● **WORK TASK**
Which lines of the records below contain the word "parts"? Report each of them in full.

--- START ---

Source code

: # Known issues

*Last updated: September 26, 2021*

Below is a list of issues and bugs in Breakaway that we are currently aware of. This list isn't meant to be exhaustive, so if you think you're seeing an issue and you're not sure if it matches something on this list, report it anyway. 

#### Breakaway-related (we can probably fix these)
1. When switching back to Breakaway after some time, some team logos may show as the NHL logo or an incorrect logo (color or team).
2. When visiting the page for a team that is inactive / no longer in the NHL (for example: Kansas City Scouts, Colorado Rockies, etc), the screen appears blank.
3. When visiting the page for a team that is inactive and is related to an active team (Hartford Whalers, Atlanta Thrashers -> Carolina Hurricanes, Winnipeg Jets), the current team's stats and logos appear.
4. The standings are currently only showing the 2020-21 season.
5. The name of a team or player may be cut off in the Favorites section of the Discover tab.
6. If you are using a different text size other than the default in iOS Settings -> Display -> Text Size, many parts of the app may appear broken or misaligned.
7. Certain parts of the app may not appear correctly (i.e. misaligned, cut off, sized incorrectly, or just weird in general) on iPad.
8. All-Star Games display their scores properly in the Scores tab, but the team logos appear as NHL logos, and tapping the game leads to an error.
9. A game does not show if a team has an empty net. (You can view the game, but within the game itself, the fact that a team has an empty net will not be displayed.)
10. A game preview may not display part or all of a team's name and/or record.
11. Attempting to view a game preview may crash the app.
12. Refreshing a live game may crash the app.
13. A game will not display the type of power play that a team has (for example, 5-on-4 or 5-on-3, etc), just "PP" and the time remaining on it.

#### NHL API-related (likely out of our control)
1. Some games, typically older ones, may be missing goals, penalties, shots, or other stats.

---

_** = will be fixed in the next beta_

--- END ---

● **WORKED SOLUTION**
6. If you are using a different text size other than the default in iOS Settings -> Display -> Text Size, many parts of the app may appear broken or misaligned.
7. Certain parts of the app may not appear correctly (i.e. misaligned, cut off, sized incorrectly, or just weird in general) on iPad.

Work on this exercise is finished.